» Records shown:
.....
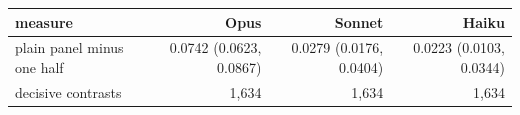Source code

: \begin{tabular}{p{6.6cm}rrr}
\toprule
measure & Opus & Sonnet & Haiku \\
\midrule
plain panel minus one half & 0.0742 (0.0623, 0.0867) & 0.0279 (0.0176, 0.0404) & 0.0223 (0.0103, 0.0344) \\
decisive contrasts & 1,634 & 1,634 & 1,634 \\

\end{tabular}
.....
» What to produce:
Each record should be quoted exactly, with the images omitted.

» Answer to the exercise:
Source code

: \begin{tabular}{p{6.6cm}rrr}
\toprule
measure & Opus & Sonnet & Haiku \\
\midrule
plain panel minus one half & 0.0742 (0.0623, 0.0867) & 0.0279 (0.0176, 0.0404) & 0.0223 (0.0103, 0.0344) \\
decisive contrasts & 1,634 & 1,634 & 1,634 \\

\end{tabular}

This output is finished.